▶ Your instructions
Set down exactly the lines below, starting at the one that contains "- **No email" and ending at the one that contains "## Introdução", with both of those lines included and nothing else.

▶ Stored data entries
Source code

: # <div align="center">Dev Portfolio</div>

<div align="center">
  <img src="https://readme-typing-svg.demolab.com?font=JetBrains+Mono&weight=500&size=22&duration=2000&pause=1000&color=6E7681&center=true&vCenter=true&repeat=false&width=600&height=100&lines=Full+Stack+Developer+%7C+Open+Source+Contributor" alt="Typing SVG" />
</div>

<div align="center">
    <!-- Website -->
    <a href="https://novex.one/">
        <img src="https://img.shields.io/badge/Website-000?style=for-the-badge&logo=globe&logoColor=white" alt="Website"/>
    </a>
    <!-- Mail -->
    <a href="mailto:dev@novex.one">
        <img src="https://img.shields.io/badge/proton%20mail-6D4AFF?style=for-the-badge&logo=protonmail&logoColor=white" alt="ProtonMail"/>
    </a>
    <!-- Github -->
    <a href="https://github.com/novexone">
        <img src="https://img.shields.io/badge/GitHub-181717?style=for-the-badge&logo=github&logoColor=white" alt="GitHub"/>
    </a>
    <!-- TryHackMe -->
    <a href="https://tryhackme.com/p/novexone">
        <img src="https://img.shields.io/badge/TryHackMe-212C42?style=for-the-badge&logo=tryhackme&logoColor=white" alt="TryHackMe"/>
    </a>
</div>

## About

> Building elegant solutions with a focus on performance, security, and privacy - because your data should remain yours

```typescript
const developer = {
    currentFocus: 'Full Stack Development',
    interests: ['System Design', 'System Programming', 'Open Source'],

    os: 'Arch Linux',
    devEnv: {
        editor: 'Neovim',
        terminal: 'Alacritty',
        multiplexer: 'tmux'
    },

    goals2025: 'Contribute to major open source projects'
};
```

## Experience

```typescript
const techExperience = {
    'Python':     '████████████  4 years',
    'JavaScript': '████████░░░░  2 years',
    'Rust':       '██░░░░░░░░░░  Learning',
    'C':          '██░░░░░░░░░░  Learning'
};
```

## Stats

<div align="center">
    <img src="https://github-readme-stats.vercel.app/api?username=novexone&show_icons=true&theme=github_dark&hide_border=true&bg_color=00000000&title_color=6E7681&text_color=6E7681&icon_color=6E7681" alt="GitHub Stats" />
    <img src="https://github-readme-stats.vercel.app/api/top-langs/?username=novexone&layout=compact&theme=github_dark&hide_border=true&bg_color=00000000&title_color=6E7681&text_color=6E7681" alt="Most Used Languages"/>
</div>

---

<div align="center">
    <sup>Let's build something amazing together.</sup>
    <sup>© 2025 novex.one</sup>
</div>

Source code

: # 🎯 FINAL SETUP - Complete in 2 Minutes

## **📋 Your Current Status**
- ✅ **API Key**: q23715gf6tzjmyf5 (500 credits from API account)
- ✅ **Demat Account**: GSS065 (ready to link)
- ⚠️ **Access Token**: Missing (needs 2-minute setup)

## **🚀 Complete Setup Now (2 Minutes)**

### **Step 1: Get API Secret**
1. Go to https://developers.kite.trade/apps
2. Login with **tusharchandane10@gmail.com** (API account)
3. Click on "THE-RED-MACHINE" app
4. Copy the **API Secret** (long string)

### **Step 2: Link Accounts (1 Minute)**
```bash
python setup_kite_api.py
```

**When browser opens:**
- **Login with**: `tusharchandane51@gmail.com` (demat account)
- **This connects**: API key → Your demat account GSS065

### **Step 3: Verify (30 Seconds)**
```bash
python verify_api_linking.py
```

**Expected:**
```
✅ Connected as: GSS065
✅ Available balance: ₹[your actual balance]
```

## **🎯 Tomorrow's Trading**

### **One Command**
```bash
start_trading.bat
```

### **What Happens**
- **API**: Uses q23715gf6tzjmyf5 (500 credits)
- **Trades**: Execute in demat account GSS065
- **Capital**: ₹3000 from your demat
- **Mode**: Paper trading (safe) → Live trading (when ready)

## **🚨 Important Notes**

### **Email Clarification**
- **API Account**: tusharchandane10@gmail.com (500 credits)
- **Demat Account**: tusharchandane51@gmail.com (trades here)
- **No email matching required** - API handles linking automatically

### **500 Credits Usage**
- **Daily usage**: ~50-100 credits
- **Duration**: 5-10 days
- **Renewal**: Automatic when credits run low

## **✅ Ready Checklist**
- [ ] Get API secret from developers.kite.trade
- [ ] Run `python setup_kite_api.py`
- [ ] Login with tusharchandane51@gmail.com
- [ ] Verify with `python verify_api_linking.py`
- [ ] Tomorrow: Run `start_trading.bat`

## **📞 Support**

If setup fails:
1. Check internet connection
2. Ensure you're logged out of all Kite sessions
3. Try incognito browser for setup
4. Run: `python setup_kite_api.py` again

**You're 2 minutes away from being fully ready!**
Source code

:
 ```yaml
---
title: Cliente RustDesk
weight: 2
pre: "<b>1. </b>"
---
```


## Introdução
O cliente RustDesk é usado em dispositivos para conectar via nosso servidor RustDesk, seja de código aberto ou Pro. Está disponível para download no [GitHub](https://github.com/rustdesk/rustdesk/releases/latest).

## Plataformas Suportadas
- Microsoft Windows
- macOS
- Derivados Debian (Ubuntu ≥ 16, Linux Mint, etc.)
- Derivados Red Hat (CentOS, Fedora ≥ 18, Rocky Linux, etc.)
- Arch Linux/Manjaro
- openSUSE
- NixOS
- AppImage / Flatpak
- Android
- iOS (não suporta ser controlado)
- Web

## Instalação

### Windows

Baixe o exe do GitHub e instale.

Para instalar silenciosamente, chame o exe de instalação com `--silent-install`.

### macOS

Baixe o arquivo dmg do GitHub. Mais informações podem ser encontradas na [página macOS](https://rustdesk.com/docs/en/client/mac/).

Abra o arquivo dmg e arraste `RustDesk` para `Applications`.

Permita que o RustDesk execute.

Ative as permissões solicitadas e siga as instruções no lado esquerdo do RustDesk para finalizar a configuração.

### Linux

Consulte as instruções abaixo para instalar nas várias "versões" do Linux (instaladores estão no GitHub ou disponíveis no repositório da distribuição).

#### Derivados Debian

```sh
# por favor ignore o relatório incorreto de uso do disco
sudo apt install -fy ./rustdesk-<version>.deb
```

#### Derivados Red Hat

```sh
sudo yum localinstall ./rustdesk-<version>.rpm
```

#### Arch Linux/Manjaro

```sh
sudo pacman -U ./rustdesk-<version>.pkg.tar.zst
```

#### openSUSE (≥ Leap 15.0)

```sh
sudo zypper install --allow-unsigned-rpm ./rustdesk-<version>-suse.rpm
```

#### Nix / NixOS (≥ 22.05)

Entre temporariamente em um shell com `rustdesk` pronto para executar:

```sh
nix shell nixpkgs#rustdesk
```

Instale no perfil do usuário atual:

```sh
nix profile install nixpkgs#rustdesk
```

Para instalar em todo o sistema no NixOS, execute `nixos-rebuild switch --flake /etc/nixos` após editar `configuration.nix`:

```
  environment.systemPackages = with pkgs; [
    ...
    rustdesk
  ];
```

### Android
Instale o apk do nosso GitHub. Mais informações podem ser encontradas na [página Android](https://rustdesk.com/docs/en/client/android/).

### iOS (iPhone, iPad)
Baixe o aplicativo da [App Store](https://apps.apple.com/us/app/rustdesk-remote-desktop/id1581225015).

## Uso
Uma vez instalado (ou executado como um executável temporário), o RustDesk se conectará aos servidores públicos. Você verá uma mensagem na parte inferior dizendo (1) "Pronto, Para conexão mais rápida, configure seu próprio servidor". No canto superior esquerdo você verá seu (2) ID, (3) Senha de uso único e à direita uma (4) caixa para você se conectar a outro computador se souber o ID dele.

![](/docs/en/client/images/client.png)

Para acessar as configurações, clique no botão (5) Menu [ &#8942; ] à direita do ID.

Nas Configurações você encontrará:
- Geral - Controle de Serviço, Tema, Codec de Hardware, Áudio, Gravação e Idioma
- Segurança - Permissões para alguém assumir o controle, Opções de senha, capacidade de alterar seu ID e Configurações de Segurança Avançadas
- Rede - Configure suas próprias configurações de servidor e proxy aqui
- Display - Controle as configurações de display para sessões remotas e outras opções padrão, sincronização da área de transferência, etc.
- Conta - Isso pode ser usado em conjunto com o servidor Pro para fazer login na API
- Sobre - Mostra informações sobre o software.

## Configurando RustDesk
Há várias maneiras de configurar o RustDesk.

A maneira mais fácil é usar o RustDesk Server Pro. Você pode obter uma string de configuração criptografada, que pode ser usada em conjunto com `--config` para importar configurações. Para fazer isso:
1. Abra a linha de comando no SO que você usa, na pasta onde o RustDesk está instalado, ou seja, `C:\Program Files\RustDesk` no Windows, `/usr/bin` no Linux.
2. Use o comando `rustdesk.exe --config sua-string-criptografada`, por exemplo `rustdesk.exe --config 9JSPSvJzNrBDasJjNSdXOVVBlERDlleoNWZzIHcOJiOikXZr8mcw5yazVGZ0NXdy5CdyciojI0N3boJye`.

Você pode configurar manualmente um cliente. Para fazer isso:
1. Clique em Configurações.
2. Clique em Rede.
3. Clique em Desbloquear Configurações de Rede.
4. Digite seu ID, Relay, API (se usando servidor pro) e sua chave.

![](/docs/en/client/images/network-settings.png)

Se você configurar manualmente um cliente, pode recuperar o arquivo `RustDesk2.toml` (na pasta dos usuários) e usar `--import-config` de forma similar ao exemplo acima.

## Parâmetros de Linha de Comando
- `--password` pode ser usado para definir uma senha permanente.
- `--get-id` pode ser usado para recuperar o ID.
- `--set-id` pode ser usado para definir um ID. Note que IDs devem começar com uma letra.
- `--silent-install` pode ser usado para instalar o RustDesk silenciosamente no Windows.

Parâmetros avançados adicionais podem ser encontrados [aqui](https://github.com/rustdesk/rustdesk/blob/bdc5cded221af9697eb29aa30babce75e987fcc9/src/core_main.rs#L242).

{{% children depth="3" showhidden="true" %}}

▶ Problem solution
- **No email matching required** - API handles linking automatically

### **500 Credits Usage**
- **Daily usage**: ~50-100 credits
- **Duration**: 5-10 days
- **Renewal**: Automatic when credits run low

## **✅ Ready Checklist**
- [ ] Get API secret from developers.kite.trade
- [ ] Run `python setup_kite_api.py`
- [ ] Login with tusharchandane51@gmail.com
- [ ] Verify with `python verify_api_linking.py`
- [ ] Tomorrow: Run `start_trading.bat`

## **📞 Support**

If setup fails:
1. Check internet connection
2. Ensure you're logged out of all Kite sessions
3. Try incognito browser for setup
4. Run: `python setup_kite_api.py` again

**You're 2 minutes away from being fully ready!**
Source code

:
 ```yaml
---
title: Cliente RustDesk
weight: 2
pre: "<b>1. </b>"
---
```


## Introdução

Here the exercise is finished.